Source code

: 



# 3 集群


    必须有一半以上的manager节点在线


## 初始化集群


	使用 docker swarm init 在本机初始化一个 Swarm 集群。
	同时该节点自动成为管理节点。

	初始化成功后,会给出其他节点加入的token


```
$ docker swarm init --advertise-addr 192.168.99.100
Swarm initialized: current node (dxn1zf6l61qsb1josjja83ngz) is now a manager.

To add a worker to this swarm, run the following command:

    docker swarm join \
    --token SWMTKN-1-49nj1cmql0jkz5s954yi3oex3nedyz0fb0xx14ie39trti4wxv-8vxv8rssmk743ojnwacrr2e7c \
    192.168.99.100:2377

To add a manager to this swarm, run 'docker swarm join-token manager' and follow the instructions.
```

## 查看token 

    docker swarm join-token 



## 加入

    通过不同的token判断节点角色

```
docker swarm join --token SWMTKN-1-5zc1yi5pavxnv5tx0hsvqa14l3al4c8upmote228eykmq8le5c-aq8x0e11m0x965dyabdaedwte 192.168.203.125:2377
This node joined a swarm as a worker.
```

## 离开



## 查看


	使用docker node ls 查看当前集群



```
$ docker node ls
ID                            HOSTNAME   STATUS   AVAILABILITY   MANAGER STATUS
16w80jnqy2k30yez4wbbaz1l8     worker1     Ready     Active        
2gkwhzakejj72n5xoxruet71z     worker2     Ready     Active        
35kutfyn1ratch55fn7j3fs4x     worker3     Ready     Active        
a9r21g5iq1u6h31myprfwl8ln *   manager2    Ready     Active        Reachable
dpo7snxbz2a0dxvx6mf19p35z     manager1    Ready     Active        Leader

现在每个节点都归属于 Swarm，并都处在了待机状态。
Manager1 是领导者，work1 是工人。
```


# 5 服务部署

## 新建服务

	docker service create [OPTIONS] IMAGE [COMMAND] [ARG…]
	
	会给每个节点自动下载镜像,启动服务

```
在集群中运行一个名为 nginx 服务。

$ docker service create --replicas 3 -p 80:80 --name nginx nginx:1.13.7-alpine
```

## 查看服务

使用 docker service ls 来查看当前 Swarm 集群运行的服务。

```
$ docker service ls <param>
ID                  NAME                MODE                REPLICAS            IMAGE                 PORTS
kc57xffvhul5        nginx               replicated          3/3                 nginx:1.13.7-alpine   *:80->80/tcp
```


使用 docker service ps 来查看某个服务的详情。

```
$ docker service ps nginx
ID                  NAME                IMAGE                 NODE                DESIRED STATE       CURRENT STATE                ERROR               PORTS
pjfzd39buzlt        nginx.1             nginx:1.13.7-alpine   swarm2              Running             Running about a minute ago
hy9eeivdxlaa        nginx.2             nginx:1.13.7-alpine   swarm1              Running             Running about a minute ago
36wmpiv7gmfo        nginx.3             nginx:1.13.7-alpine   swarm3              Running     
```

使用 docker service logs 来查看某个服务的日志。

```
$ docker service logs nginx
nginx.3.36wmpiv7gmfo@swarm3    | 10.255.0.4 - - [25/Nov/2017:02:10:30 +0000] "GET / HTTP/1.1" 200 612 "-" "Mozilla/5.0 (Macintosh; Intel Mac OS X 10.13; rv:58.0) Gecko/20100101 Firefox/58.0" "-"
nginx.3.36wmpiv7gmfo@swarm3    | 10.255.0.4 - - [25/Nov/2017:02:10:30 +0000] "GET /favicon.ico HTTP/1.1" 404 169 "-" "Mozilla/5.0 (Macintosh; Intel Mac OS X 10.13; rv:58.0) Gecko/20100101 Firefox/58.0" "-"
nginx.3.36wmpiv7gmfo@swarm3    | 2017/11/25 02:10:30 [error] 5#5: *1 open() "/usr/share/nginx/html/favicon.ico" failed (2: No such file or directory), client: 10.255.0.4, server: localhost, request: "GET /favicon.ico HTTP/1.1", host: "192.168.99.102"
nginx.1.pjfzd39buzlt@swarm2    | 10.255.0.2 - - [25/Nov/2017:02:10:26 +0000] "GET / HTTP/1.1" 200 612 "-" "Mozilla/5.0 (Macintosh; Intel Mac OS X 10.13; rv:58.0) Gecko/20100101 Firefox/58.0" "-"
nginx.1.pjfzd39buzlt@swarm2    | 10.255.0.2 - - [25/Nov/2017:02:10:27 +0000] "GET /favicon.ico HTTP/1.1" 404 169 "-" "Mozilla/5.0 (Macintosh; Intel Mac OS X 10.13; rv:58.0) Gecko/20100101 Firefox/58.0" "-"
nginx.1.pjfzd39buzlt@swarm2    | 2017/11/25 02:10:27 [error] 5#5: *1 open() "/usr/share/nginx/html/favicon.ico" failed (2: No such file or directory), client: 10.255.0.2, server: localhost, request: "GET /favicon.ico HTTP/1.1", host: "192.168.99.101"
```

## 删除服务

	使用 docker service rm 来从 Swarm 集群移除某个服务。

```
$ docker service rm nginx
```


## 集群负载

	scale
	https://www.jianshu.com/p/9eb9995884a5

★ ★ ★ ★

Show all lines in the entries above where the string "such" appears.

Response for this exercise >>
nginx.3.36wmpiv7gmfo@swarm3    | 2017/11/25 02:10:30 [error] 5#5: *1 open() "/usr/share/nginx/html/favicon.ico" failed (2: No such file or directory), client: 10.255.0.4, server: localhost, request: "GET /favicon.ico HTTP/1.1", host: "192.168.99.102"
nginx.1.pjfzd39buzlt@swarm2    | 2017/11/25 02:10:27 [error] 5#5: *1 open() "/usr/share/nginx/html/favicon.ico" failed (2: No such file or directory), client: 10.255.0.2, server: localhost, request: "GET /favicon.ico HTTP/1.1", host: "192.168.99.101"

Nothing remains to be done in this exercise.